Bonds rip so buy the high beta FX dip
With US 2s, 10s and 30-year yields more than 15 basis points from the highs, thin volumes and a sparce events calendar provided a window for traders to squeeze FX names higher against the dollar. And accept the challenge they did. AUD was the top performer, assisted by a modest bid in US stock futures and Dalian iron ore. The Kiwi wasn’t far behind, making it a quinella for high beta FX names in Asia.
Given the risk-laden environment with major US tech earnings, a speech from the RBA Governor and fluid situation in and around the Gaza strip, flip a coin to determine whether the move in Asia will continue into European trade. One thing is certain right now, though; risk rallies don’t tend to last long.
Bitcoin finds the code for upside
Bitcoin bears have long bemoaned the token’s correlation with investments at the extremities of the risk asset spectrum. But with persistent speculation surrounding the approval of several spot bitcoin exchange traded funds (ETFs) in the US, perhaps bitcoin has finally unlocked the key attribute many investors have been looking for: negative correlation to broader market moves.
However, those hopes may need to be put on ice with bitcoin’s latest spurt – taking it back to levels not seen since May 2022 – was in response to a ticker code being generated for Blackrock’s still-unapproved spot bitcoin ETF. The four letters – IBTC – were worth around $US17 billion each for bitcoin’s market cap.
Asia’s PMIs anything but flash
‘Flash’ PMI reports from Australia and Japan were anything but in October, providing another bearish signal on the global economy given their cyclical characteristics. The Australian composite figure printed at 47.3, the lowest level in nearly two years. Under the hood, the results read like chapter on stagflation in an economics textbook with elevated price pressures coinciding with decreased activity. But the key difference between now and other stagflation periods is that hiring remains robust. Perhaps this time is different, or maybe not?
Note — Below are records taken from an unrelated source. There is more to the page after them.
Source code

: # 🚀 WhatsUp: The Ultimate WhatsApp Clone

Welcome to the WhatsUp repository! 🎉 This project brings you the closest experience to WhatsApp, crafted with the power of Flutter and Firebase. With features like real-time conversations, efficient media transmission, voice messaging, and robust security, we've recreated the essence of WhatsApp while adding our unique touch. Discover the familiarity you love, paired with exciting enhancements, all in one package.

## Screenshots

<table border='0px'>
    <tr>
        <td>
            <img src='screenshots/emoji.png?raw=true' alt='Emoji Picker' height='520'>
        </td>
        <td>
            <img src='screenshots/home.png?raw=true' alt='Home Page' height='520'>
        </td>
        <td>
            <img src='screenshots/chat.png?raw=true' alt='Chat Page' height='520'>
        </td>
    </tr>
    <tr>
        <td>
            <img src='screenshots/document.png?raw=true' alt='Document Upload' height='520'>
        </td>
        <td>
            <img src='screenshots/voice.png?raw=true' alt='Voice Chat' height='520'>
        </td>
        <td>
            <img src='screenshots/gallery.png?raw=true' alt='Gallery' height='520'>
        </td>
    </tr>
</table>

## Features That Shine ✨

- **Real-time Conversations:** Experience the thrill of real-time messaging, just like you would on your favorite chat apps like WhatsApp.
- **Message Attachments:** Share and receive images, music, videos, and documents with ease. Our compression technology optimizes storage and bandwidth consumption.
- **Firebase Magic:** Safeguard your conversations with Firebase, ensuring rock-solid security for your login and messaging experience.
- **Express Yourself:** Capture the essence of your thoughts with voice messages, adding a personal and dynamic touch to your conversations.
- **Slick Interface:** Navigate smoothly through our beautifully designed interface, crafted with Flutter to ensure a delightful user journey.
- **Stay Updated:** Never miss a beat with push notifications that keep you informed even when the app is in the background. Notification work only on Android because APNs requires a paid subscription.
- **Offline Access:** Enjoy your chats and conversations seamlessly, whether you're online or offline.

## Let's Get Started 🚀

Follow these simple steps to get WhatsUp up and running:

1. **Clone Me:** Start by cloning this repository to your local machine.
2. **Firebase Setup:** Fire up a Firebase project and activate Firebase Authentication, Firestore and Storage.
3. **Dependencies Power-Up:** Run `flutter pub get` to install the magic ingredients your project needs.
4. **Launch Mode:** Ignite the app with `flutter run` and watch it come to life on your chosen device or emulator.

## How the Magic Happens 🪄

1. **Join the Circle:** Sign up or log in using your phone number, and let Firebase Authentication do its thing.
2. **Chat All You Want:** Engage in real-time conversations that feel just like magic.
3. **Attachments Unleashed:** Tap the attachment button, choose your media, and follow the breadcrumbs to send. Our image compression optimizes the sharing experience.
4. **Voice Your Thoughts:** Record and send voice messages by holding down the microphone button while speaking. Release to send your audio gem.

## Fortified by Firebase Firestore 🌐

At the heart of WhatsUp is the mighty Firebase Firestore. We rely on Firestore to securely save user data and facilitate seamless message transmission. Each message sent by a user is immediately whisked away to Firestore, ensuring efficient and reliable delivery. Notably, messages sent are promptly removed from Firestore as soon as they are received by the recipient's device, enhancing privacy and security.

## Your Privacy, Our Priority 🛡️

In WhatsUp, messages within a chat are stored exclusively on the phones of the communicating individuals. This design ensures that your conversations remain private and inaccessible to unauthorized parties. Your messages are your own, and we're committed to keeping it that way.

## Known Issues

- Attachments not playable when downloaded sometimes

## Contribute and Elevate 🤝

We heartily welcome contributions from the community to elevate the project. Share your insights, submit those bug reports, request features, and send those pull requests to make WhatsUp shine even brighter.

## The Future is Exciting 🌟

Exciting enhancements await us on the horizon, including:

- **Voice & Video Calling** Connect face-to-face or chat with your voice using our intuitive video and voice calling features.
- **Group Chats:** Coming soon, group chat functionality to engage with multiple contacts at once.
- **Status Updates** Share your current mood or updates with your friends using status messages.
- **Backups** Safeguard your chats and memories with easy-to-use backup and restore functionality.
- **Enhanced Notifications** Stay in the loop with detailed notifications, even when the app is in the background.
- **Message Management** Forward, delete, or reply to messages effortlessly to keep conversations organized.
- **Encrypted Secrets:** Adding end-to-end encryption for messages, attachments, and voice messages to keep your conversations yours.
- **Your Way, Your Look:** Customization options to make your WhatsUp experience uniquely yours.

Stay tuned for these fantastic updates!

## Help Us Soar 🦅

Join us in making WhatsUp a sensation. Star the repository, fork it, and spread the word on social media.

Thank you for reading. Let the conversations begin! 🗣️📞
Japan’s performance was only marginally better with activity going backwards for the first time this year. New orders, new export orders and backlogs fell while inflationary pressures eased, painting a very different picture to the BOJ’s upgraded views on regional activity released only last week.
Market of the day: iShares’ 20 Plus Year Treasury Bond ETF (TLT)
With long bonds receiving plenty of attention, it’s probably a time to look at the product which arguably brought them to the masses: iShares’ 20 Plus Year Treasury Bond ETF with the ticker code ‘TLT’.
There are bear markets and then there’s the unwind in US long bonds over the past two years. It’s been brutal. But with Bill and Bill now positive towards the outlook, there’s likely to be a bit of optimism that bonds may have bottomed. That’s probably a good thing given TLT is running out of technical support levels with only $82.20 and $80.40 found below where it currently trades. $87.50 and $91.80 are the levels to watch on the topside should this latest move have legs. RSI and MACD suggest momentum remains to the downside.